Start of INPUT DATA

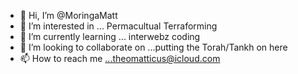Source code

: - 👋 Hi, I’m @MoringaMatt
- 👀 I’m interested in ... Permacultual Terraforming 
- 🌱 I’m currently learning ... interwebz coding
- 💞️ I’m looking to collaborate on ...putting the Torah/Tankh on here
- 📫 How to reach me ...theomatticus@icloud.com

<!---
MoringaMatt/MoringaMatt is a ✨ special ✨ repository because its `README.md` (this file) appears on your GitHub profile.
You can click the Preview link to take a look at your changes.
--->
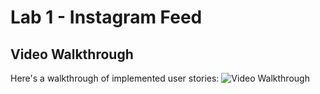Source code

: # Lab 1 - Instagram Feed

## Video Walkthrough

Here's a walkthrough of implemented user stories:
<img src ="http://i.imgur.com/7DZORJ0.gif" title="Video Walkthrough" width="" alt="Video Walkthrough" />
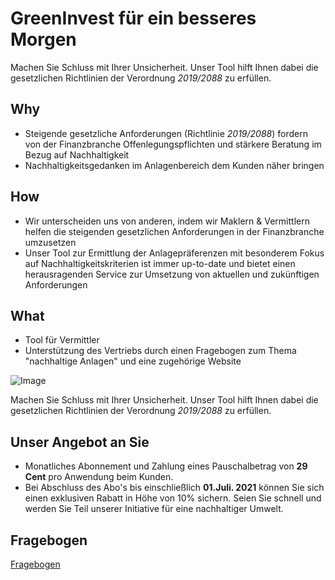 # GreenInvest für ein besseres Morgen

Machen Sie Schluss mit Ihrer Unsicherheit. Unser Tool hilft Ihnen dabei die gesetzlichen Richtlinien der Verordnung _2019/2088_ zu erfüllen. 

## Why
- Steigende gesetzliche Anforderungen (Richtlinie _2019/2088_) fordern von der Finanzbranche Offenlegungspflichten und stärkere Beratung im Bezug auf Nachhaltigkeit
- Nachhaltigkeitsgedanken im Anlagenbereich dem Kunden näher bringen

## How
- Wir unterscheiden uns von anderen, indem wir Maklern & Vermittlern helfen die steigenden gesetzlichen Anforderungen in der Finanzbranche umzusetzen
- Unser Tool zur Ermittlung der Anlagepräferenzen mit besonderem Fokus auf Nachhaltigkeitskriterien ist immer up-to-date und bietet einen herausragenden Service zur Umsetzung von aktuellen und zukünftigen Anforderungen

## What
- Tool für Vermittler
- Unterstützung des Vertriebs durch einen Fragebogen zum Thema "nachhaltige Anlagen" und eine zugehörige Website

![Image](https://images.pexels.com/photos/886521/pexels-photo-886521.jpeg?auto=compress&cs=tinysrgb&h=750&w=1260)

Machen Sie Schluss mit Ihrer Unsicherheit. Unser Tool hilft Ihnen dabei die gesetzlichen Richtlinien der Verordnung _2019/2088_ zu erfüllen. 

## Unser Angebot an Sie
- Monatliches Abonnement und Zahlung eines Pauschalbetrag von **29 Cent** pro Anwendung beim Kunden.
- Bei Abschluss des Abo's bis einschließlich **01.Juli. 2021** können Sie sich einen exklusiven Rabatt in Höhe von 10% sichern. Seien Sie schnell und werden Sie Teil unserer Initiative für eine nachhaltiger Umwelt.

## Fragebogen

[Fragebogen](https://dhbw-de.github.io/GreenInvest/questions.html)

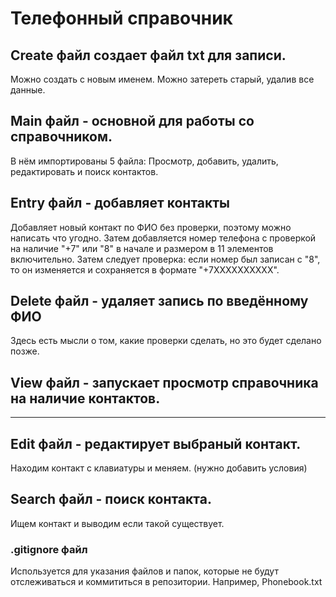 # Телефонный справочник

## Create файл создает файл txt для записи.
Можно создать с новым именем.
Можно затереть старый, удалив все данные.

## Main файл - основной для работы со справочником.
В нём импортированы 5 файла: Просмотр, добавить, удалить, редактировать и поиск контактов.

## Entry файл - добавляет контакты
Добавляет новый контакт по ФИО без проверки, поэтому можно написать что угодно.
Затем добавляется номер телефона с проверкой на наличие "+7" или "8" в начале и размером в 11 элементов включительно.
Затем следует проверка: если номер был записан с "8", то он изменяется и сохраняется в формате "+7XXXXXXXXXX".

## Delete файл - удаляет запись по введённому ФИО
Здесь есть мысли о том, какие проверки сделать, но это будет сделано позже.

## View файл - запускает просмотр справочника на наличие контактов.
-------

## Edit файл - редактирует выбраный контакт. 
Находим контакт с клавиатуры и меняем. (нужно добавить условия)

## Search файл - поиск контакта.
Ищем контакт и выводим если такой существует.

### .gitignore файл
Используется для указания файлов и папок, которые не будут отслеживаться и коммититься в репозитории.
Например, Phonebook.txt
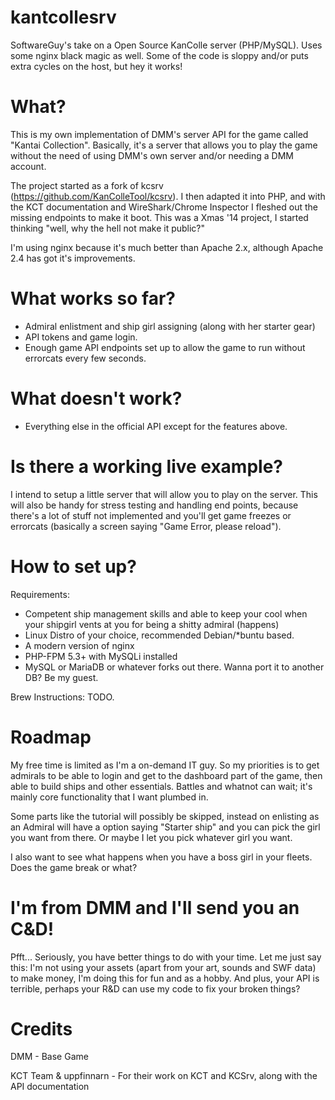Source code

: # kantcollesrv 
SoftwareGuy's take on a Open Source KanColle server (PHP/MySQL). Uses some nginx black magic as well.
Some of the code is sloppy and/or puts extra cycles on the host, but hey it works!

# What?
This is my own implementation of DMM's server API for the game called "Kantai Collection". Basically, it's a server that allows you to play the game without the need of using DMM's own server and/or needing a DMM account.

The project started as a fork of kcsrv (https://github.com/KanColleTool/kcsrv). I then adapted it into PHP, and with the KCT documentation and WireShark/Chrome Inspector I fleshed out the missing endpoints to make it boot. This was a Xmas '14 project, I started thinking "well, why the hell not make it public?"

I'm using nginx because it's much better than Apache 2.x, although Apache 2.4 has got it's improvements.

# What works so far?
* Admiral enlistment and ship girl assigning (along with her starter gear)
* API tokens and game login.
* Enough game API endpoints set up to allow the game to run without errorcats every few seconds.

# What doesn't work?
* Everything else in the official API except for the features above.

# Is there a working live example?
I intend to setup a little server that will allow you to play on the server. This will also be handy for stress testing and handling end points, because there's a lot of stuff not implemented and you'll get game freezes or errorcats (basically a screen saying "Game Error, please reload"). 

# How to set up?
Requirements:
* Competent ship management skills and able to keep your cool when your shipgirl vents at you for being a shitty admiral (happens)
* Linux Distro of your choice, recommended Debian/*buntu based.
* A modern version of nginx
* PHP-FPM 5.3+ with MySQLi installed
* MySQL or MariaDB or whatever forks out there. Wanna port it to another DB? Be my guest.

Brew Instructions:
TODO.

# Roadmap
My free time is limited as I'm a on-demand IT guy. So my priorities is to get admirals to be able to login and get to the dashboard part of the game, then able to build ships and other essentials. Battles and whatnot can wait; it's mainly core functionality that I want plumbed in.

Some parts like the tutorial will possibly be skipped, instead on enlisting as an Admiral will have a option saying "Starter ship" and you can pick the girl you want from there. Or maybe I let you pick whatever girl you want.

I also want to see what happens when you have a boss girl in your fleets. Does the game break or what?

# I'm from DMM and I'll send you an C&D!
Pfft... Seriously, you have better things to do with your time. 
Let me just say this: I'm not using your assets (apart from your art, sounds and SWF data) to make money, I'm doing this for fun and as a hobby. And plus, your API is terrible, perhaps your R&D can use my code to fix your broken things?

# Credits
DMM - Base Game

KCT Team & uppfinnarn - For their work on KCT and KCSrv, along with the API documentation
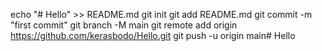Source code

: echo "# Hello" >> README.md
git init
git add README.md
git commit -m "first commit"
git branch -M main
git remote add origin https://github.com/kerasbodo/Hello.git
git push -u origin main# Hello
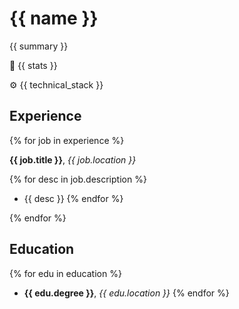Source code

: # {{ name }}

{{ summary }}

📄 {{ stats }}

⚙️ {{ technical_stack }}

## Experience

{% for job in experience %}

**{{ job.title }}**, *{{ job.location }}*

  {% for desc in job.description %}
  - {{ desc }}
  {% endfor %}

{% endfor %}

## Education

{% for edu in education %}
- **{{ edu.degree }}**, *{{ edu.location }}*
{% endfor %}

End of INPUT DATA
Start of INPUT DATA

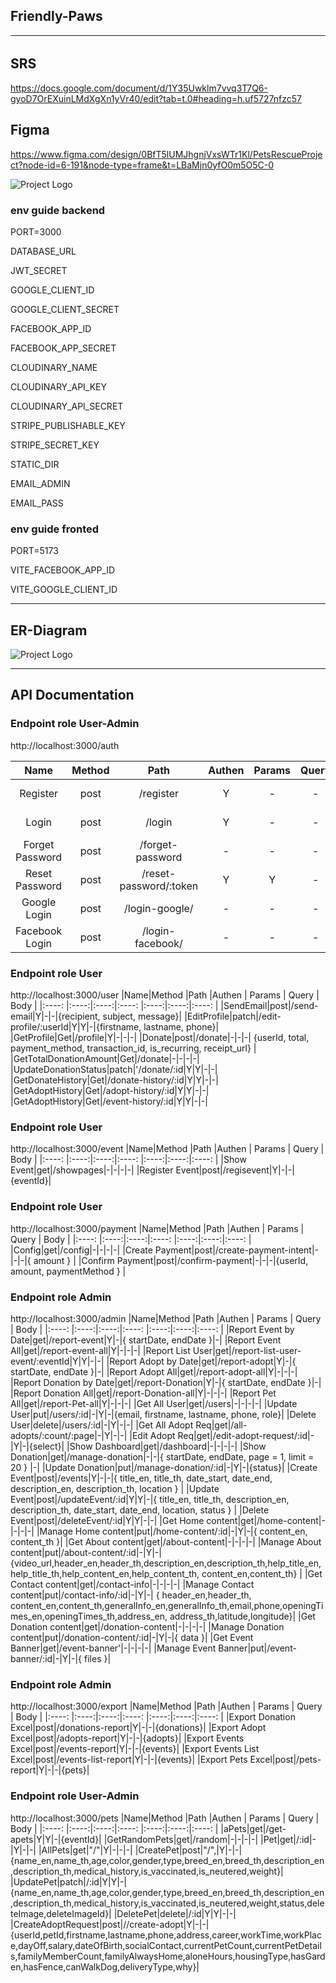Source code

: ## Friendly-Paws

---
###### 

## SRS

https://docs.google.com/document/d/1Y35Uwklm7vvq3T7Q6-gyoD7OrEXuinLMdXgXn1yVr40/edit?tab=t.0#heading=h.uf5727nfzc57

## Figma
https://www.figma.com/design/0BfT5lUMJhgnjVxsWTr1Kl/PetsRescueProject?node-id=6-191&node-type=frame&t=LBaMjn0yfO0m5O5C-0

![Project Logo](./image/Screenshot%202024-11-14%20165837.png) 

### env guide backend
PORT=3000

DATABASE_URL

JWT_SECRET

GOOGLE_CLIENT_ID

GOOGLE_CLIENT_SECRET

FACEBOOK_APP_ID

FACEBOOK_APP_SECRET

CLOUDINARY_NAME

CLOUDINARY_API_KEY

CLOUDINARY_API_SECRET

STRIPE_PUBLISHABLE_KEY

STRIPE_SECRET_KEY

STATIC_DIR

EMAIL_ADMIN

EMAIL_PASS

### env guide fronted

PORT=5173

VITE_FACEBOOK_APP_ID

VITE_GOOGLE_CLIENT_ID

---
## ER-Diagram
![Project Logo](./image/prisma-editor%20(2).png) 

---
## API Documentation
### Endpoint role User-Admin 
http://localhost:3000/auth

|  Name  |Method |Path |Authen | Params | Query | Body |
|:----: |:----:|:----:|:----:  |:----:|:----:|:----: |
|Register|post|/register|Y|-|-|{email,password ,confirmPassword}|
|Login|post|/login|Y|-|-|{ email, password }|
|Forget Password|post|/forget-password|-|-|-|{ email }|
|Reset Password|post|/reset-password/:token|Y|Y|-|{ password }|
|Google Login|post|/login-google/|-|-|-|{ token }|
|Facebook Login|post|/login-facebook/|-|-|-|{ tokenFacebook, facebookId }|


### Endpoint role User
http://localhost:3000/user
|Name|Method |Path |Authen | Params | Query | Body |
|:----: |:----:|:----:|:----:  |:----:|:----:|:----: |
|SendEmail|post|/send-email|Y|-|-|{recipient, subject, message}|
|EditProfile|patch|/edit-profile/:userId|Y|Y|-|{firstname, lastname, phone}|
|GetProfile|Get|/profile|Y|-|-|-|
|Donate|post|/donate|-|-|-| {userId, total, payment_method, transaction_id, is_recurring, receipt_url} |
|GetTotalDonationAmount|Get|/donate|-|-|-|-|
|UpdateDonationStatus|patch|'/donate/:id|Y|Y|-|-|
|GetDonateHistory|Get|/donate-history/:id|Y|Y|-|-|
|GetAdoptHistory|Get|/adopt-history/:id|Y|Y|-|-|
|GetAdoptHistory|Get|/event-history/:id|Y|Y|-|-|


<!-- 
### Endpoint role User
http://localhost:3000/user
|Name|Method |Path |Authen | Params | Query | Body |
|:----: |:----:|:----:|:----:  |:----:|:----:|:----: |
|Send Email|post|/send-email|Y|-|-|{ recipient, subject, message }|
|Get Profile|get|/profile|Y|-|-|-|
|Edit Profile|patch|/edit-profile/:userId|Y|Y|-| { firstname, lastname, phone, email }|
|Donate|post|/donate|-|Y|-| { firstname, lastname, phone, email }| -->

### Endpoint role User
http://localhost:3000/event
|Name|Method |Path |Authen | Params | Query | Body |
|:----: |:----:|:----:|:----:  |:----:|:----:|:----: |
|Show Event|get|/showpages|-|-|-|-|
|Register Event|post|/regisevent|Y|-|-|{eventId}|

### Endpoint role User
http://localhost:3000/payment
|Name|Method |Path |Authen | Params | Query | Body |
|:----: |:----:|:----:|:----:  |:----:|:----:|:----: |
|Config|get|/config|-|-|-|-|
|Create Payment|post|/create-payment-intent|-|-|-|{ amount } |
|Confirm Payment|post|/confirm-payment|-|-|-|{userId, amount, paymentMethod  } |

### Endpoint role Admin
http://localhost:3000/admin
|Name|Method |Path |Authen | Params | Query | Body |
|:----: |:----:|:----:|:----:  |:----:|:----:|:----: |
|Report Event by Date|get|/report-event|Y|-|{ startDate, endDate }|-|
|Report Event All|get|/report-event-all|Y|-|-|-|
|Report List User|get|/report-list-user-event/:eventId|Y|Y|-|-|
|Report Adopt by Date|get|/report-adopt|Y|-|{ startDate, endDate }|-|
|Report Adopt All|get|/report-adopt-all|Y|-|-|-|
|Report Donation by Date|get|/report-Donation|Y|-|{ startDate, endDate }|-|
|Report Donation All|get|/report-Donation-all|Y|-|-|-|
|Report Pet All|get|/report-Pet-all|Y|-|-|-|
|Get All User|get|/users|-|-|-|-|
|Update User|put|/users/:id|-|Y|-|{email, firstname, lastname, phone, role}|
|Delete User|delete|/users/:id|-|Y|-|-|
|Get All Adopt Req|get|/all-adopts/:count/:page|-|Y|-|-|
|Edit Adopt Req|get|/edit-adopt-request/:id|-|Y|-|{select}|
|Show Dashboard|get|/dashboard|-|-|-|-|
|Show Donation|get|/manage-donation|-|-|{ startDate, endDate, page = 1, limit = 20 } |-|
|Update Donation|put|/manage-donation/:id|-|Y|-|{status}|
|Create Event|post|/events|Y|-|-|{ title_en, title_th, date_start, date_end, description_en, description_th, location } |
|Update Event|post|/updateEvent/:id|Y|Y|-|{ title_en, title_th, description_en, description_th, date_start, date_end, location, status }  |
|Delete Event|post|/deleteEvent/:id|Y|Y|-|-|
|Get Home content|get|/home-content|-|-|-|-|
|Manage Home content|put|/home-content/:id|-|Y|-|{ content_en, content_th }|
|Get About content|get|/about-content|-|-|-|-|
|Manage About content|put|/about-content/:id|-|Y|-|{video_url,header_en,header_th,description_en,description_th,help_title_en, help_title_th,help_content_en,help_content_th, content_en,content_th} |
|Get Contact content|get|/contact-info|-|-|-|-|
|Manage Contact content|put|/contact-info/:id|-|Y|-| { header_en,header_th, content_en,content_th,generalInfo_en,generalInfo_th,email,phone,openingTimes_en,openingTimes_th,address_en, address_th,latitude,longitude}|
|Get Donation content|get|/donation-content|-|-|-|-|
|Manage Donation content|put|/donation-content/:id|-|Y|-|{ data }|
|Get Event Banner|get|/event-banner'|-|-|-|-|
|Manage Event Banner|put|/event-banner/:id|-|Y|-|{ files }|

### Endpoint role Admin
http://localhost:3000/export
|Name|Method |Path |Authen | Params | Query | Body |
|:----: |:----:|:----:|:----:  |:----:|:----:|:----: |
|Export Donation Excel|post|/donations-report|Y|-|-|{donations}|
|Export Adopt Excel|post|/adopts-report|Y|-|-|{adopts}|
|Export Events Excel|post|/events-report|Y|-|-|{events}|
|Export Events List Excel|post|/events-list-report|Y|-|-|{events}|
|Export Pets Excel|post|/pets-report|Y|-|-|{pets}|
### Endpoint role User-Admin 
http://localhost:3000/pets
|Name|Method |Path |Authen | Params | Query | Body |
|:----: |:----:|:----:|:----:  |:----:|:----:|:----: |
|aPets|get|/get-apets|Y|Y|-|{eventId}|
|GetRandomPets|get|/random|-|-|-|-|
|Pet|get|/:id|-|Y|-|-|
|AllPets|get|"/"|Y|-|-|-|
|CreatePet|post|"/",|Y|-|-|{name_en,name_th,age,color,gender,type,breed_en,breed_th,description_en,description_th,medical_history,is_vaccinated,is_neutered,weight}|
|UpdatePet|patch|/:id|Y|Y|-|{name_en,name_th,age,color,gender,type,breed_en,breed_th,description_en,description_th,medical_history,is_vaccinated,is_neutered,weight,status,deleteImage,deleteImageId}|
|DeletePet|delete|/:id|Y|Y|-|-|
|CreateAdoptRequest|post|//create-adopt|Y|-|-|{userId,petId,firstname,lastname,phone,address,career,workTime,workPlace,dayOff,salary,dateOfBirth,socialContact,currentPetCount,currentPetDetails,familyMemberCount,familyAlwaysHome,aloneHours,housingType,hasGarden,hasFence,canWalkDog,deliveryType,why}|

End of INPUT DATA

*PROBLEM*.
If a line in the entries includes the word "happens", copy that line out.

*TASK SOLUTION*.
* Competent ship management skills and able to keep your cool when your shipgirl vents at you for being a shitty admiral (happens)
I also want to see what happens when you have a boss girl in your fleets. Does the game break or what?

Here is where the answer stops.